In terms of a missile defence shield for Australia overall, I know there has been some and you would’ve seen some briefings given in Australia while I’ve been away, there has been talk about the THAAD system – that’s not really suitable for our situation – but I can assure you that we are constantly examining how we can ensure that Australians are safe.

I do want to stress this. The answer in respect of North Korea is the denuclearisation of North Korea and for it to stop its reckless conduct, its reckless and provocative conduct, and as I said to you yesterday, the nation with overwhelmingly the greatest leverage over North Korea is China. And so we look to China to bring North Korea to its senses.

JOURNALIST:

Just on encryption – sorry.

PRIME MINISTER:

Okay – righto – encryption.

JOURNALIST:

No, no, just a serious question though –

PRIME MINISTER:

Sure, yeah I’m sure it is.

JOURNALIST:

Because this isn’t really new. Theresa May made the similar plea that you have in the aftermath of the London Bridge attack. Six people were dead.

PRIME MINISTER:

Yes.

JOURNALIST:

We had a similar debate in the United States after San Bernardino. Fourteen people killed. If there was no impetus to make those changes then, will there ever be? I mean, is it ever going to happen do you think?

PRIME MINISTER:

Well that will depend on the determination of leaders and governments.

You really have to ask yourself this question – are you prepared to allow these wondrous technologies that have created so many opportunities, expanded so many horizons, are you prepared to allow them to be beyond the reach of the law in circumstances where they are being used by those who seek to do us harm?

Now I’m not talking about, you know, backdoors or anything covert, or anything of that kind. I’m talking about the rule of law.

Are we prepared, are we going to tolerate these great applications to be used by people who seek to do us harm and do so in circumstances where the law is not able to reach out to them?

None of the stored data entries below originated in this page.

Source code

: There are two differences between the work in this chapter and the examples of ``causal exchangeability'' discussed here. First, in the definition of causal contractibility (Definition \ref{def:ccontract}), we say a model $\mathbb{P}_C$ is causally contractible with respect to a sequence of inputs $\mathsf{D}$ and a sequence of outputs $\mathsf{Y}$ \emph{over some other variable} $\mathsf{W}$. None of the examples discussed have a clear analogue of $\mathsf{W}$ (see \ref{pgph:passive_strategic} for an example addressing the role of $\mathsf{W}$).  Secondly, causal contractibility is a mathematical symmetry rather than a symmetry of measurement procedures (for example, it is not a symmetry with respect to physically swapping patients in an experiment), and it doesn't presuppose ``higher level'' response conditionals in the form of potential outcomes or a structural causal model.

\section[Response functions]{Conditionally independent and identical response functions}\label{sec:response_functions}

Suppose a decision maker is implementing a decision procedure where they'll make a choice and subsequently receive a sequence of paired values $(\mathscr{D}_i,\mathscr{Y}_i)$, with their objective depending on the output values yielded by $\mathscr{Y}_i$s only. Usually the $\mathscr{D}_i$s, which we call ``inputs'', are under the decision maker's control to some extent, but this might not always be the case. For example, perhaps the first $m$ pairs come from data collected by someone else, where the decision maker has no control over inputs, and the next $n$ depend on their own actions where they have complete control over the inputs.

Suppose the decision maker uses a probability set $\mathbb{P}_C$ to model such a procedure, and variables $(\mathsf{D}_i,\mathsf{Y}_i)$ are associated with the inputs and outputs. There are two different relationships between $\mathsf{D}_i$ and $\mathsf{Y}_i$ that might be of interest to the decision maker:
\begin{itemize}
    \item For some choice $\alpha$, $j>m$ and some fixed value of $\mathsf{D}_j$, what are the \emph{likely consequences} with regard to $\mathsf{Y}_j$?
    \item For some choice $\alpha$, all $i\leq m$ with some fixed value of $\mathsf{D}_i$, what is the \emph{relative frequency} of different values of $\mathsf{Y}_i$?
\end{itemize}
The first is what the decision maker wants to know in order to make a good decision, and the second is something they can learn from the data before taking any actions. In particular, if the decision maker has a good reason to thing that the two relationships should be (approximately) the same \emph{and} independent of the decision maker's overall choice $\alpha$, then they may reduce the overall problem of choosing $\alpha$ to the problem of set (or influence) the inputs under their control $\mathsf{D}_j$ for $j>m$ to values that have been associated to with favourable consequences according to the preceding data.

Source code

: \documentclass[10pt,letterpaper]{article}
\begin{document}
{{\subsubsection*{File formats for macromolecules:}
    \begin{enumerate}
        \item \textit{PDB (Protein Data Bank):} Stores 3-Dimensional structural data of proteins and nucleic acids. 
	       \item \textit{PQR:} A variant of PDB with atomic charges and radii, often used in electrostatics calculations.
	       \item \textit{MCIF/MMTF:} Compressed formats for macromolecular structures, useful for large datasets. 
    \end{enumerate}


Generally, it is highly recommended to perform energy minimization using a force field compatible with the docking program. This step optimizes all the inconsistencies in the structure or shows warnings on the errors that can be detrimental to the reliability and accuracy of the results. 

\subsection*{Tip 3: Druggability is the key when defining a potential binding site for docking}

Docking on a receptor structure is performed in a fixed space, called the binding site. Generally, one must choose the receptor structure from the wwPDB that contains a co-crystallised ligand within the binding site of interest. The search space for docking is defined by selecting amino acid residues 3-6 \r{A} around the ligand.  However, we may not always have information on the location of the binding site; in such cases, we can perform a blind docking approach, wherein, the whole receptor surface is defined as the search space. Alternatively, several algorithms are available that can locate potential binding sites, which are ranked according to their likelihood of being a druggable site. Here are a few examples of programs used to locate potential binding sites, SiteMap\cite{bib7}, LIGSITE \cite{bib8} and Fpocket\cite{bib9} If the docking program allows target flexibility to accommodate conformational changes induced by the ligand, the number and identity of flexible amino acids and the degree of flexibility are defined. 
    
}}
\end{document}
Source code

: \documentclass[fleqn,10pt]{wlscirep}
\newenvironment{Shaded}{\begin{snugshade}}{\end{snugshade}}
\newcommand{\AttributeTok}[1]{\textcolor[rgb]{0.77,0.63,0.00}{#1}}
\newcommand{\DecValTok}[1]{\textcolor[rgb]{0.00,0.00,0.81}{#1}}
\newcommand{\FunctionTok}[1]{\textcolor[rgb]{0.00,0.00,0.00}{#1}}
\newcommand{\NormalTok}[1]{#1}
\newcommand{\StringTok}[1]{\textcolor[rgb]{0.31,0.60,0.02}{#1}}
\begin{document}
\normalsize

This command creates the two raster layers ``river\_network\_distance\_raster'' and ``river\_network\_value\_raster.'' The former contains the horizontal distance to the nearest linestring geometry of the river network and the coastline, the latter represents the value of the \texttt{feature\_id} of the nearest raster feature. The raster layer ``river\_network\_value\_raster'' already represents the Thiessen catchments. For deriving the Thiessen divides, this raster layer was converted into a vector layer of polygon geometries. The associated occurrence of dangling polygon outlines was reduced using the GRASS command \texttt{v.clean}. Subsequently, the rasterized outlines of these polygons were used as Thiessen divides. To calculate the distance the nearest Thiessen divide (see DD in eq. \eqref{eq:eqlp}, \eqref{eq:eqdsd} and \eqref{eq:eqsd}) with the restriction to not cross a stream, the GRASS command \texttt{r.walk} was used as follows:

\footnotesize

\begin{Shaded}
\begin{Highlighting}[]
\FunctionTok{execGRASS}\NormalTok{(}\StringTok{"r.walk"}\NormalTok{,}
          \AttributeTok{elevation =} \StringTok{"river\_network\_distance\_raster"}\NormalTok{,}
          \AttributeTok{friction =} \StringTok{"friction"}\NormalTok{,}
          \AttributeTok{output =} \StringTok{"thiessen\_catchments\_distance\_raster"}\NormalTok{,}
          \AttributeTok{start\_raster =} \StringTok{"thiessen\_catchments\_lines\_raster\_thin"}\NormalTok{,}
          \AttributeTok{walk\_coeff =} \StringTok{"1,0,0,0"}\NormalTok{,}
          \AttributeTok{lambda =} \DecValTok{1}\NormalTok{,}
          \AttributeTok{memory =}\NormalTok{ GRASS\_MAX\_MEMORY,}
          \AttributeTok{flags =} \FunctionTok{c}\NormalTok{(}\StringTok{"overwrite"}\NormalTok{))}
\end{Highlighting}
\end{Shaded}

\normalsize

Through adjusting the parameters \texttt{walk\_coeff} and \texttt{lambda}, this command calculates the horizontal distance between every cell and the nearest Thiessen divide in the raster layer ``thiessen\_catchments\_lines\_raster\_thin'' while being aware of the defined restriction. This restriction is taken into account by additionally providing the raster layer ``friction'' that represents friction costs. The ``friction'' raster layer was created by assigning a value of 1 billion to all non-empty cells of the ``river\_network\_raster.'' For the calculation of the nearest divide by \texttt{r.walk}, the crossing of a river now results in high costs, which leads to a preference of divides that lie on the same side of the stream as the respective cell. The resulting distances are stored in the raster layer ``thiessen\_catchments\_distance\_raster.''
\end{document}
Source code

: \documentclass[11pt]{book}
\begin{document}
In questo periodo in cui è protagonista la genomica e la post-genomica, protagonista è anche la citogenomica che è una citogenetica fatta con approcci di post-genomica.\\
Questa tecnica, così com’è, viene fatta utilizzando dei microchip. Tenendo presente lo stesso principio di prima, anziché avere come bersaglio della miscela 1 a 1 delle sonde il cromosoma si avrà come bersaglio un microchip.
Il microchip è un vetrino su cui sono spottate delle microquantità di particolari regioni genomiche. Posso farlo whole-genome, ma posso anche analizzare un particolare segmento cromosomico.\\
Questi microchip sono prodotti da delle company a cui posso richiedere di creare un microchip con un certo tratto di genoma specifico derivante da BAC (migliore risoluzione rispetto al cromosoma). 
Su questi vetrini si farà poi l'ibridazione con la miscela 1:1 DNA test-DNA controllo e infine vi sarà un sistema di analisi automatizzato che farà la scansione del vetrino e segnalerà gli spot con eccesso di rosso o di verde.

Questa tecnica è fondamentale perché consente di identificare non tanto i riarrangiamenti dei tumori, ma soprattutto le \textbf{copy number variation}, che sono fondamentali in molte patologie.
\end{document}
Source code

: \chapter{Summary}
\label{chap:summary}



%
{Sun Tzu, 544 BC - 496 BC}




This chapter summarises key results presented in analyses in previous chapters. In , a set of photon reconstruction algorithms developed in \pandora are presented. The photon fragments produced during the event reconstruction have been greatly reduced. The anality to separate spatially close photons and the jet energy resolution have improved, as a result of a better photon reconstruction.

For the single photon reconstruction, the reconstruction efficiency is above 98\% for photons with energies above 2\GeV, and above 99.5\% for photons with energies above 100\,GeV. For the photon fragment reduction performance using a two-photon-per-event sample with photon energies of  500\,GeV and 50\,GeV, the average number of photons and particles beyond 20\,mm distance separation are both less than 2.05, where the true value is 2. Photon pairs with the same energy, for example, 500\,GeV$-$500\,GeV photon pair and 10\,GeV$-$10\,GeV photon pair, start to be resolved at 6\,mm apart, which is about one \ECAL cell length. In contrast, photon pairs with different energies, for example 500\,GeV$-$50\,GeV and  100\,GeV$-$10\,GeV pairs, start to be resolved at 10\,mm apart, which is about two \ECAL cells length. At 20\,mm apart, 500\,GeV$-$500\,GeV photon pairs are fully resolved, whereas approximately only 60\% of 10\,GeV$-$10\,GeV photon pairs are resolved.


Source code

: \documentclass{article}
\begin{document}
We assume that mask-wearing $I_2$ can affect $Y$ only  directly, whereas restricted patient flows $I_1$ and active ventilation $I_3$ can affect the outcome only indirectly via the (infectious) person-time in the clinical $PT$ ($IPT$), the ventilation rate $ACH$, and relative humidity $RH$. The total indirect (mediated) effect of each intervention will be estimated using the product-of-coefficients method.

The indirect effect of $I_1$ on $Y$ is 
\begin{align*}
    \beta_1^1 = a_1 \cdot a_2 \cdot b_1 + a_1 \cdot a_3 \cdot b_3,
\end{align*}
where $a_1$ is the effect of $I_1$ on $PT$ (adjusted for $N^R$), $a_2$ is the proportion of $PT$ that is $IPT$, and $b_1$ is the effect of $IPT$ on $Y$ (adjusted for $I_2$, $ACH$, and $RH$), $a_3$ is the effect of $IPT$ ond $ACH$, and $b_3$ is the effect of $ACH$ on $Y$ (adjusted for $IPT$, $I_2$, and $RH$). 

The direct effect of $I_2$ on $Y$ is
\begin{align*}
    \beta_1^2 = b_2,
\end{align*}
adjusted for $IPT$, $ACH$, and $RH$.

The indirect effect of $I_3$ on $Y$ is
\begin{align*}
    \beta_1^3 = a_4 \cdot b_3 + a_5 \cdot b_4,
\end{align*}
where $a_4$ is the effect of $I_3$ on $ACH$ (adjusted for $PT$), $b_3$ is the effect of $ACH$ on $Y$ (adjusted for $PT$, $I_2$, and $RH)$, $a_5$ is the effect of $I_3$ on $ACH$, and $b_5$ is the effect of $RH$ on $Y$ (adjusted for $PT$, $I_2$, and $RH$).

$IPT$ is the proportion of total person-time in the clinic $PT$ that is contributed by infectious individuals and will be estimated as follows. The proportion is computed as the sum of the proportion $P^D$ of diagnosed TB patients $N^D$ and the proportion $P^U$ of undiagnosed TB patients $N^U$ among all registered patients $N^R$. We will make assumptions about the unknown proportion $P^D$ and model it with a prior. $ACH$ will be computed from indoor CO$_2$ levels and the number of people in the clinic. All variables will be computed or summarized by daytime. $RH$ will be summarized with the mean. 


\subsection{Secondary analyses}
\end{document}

I say the law must prevail. The rule of law must prevail online and offline. It must prevail on the internet and in the analogue world.

JOURNALIST:

Can I just ask you have you made arrangements to speak with President Xi at this meeting? If so, when and what will you say to him about North Korea?

PRIME MINISTER:

I have not arranged a bilateral with President Xi and I have spoken to him already at the meeting.

The message that I have given to President Xi in the past - and I spent 90 minutes speaking with him at the APEC conference in fact at one point. I’ve discussed North Korea with him and indeed with Premier Li Keqiang at considerable length and my message to them is exactly the message that I make publicly which is that China has the ability to bring North Korea to its senses in a way that nobody else can absent military force and they should take that responsibility and act.

JOURNALIST:

So why aren’t they? Why aren’t they PM?

PRIME MINISTER:

Again, you’d have to address that to the Chinese leadership but it is very clear that the escalation is becoming increasingly dangerous and that China has the unique ability to take action. Now of course there needs to be global cooperation. Sanctions should be imposed globally, as they are - they need to be complied with, they need to be strengthened. But the greatest leverage is with China and with the greatest leverage goes the greatest responsibility.

Now I must get back to the conference. Thank you.